The 2026 Wisconsin Supreme Court election was held on April 7, 2026, to elect a justice of the Wisconsin Supreme Court for a ten-year term. Wisconsin Court of Appeals judge Chris Taylor defeated fellow Court of Appeals judge Maria Lazar in a landslide, expanding the court's liberal majority from 4–3 to 5–2. Taylor was sworn in at the start of the next judicial term, on August 1, 2026.

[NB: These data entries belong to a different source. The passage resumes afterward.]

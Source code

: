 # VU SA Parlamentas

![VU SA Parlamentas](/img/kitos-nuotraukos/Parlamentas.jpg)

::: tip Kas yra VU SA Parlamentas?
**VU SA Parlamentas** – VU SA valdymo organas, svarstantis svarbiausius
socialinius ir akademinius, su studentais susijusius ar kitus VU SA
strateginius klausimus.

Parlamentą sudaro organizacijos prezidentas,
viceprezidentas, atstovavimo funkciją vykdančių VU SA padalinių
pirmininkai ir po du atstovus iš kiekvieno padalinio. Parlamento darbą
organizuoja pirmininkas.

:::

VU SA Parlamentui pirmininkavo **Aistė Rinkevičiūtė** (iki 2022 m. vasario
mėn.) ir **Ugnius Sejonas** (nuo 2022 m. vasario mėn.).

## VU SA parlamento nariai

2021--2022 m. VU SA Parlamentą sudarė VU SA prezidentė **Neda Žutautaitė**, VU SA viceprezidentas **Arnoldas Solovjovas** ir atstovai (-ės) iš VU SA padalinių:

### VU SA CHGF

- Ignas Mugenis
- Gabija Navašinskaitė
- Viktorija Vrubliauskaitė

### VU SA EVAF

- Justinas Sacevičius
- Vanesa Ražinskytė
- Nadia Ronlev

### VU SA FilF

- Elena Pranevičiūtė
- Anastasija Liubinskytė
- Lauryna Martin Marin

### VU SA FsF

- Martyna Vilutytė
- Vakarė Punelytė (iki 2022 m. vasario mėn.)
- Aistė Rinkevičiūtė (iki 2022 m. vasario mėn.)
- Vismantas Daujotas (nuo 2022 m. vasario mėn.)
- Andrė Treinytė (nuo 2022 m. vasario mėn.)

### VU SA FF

Incumbent justice Rebecca Bradley chose not to seek reelection after serving on the court since October 2015. Bradley was associated with the conservative minority on the court, meaning that the 2026 election could not change the ideological majority of the court. Since control of the court was not at risk, this race had a much lower profile than recent Wisconsin Supreme Court elections. The 2023 and 2025 elections were the most expensive judicial races in world history, with total spending in those races exceeding $45 million and $100 million, respectively; the 2026 election, on the other hand, saw less than $9 million spent by the campaigns and outside interests. Voter turnout was also down significantly from the high bar set in 2023 and 2025.

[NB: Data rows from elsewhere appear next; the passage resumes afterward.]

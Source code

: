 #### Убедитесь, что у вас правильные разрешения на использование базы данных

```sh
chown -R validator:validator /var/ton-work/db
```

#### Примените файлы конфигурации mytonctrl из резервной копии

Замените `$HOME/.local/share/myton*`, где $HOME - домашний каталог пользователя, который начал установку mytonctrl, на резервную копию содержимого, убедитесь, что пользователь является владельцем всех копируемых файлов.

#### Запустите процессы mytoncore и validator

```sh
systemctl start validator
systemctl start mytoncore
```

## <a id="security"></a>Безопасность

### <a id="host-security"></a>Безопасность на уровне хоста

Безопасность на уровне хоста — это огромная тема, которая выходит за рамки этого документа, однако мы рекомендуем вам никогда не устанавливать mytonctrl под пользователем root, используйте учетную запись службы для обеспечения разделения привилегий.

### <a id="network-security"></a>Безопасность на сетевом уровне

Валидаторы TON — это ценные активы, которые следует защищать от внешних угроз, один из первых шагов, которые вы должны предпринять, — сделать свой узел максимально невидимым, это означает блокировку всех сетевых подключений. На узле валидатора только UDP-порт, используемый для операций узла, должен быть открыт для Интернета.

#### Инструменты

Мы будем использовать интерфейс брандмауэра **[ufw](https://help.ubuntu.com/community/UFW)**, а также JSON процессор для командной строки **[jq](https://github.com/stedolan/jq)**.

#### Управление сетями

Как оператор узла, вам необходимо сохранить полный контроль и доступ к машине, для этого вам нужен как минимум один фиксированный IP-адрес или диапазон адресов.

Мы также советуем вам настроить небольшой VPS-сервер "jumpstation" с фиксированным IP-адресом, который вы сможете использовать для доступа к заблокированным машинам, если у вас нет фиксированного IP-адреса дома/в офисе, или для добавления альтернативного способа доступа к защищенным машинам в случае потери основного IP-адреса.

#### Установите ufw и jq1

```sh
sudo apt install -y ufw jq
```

Taylor won the election by about 20 percentage points, far exceeding pre-election polling and the spread seen in recent Supreme Court elections. This election marked the largest margin of victory in a contested Wisconsin Supreme Court race since 2000. Because of the schedule of upcoming judicial elections, Taylor's victory likely secures a liberal majority on the Wisconsin Supreme Court until at least August 2030.

== Background ==
The Wisconsin Supreme Court tipped from a 4-3 conservative majority to a 4-3 liberal majority due to the 2023 election, which at that time was the most expensive judicial election in history. The liberals retained their 4-3 majority in the 2025 election, when that race became the most expensive judicial election in history. The incumbent in 2026, Rebecca Bradley, is a member of the conservative minority, and therefore the outcome of the election would not change the court's ideological majority in any case.

Bradley initially announced in April 2025 that she would run for reelection. Political observers, however, noticed that she was not engaged in any fund-raising activity for a reelection campaign, and on August 29, 2025, she announced she was withdrawing from the race.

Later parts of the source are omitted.